Pourtant, parmi tous ces cols blancs qui travaillent à la maison au moins de temps en temps, ils ne sont qu’un quart à bénéficier d’un accord collectif de leur entreprise concernant leur situation. La grande majorité télétravaille donc de manière ponctuelle et informelle, s’épargnant tant les transports que les collègues intrusifs. Sauf que, toujours selon la Dares, cette pratique ne va pas sans embûches, tant professionnelles que personnelles.
Travail pendant le temps libre et sur-sollicitations
C’est qu’après la simple statistique, la Dares a fait paraître une autre étude intitulée « Le télétravail des cadres permet-il d’améliorer leurs conditions de travail ? ». Elle y dresse un autre tableau du télétravail, et il est plus que noir.
Selon l’organisme, les télétravailleurs passent plus de temps à leur table de travail que ceux qui sont toute la journée au bureau : 43h pour les premiers, 42h pour les seconds. La différence est infime, sauf que les télétravailleurs intensifs, ceux qui passent la majeure partie de leur temps hors les murs de leur entreprise, sont tout de même deux fois plus nombreux à dépasser les 50 heures hebdos, selon leurs déclarations. Les mêmes expliquent qu’il leur arrive de travailler le soir après 20 heures et le samedi.
Les cadres qui travaillent beaucoup à la maison sont 1,6 fois plus dérangés dans leur tâche.
Une surcharge qui n’est pas compensée par la tranquillité et la zénitude du télétravail. Et c’est une surprise. Selon l’enquête, les cadres qui travaillent beaucoup à la maison sont 1,6 fois plus dérangés dans leur tâche par des sollicitations diverses (mails ou coups de fil). Des sollicitations qui n’empêchent pas la solitude. Et les télétravailleurs s’en plaignent auprès des enquêteurs, leur expliquant qu’ils se sentent isolés par rapport à leur hiérarchie, leurs collègues et leurs collaborateurs.
Deux fois plus de risque de dépression en télétravail
Est-ce le résultat de cette solitude ? Des horaires à rallonge ? Toujours est-il que les télétravailleurs intensifs sont deux fois plus nombreux que leurs confrères en entreprise (17% contre 8%) à présenter un risque dépressif. Pas vraiment de quoi ériger le télétravail en règle du bonheur.
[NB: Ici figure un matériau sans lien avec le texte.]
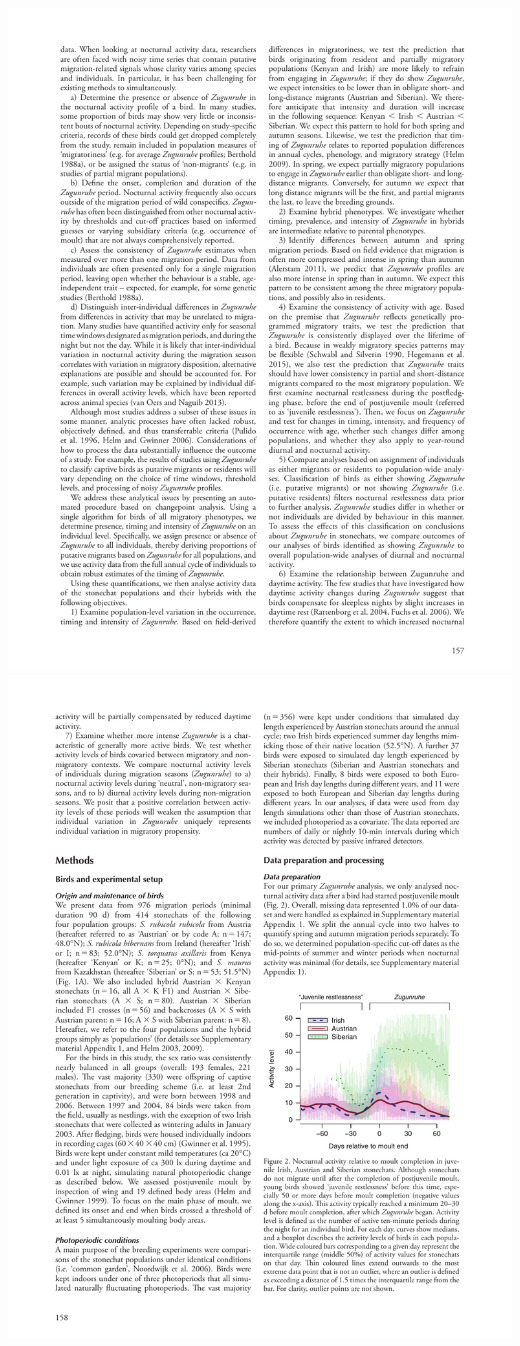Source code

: \documentclass[a4paper, twoside]{templates/ociamthesis}
\begin{document}
\includegraphics[width=1\linewidth]{pdf_chapters/zug/zug_crop_Part03}
\includegraphics[width=1\linewidth]{pdf_chapters/zug/zug_crop_Part04}
\end{document}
Et les télétravailleurs le reconnaissent bien volontiers. Selon la Dares, ils ne sont pas plus satisfaits de leur travail que les cadres restés dans les open spaces. Ils ne le sont pas moins non plus, sauf ceux qui télétravaillent régulièrement et longtemps, « comme si les avantages étaient contrebalancés par une moins bonne santé et de moins bonnes conditions de travail » explique le rapport.
Un tableau avantages/inconvénients dont il convient de tenir compte au moment des grèves des transports à venir. Une période où les rêves de télétravail ressurgiront dans trains, les RER et les métros bondés comme sur les routes et périphériques bouchés.
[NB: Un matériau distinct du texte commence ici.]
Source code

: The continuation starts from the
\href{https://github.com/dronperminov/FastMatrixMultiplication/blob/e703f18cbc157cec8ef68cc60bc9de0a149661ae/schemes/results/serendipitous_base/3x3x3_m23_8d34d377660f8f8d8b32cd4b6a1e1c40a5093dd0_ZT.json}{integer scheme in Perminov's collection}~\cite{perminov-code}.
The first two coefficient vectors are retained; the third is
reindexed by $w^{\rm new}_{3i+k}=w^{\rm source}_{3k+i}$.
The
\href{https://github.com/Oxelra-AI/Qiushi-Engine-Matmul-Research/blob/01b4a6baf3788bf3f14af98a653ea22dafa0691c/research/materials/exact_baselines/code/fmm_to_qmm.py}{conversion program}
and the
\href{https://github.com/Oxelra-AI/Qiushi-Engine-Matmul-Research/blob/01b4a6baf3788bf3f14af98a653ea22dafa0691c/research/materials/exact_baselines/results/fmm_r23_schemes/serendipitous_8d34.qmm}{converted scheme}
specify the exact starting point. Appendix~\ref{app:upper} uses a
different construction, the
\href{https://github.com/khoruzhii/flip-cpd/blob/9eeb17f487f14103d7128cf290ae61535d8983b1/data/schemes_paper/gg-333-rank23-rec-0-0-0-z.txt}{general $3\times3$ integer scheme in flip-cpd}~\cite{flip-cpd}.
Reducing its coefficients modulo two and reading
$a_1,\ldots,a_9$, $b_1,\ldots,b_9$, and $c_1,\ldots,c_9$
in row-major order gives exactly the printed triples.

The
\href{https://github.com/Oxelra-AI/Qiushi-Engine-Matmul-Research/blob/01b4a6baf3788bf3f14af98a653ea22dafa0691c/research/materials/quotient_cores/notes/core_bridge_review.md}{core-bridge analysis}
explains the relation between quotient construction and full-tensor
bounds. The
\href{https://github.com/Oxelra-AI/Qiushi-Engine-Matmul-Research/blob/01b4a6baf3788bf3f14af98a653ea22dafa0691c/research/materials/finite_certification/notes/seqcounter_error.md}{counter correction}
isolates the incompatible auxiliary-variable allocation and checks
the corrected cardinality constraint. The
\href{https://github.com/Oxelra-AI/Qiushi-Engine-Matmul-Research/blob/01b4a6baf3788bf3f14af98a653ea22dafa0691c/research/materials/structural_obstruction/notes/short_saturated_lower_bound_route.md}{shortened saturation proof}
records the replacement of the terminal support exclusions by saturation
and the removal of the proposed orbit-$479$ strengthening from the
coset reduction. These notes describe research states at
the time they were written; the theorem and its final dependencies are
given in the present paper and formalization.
Qui sont les cadres télétravaileurs ?
Selon la Dares, les hommes et les femmes sont tout aussi nombreux. Ils sont majoritairement dans la force de l’âge (entre 30 et 49 ans) et sont généralement en couple, avec des enfants plus ou moins jeunes. Enfin, ils vivent plus souvent en Ile-de-France et travaillent (en CDI) pour des boîtes de plus de cinquante salariés. En ce qui concerne leur métier, et le secteur d’activités ou ils l’exercent, pas de surprise : l’hôtellerie et la restauration sont peu friandes de la pratique, et pour cause. C’est donc tout naturellement dans les autres branches que l’on retrouve ces commerciaux, informaticiens, ingénieurs, ou fonctions support qui représentent le gros du bataillon des télétravailleurs.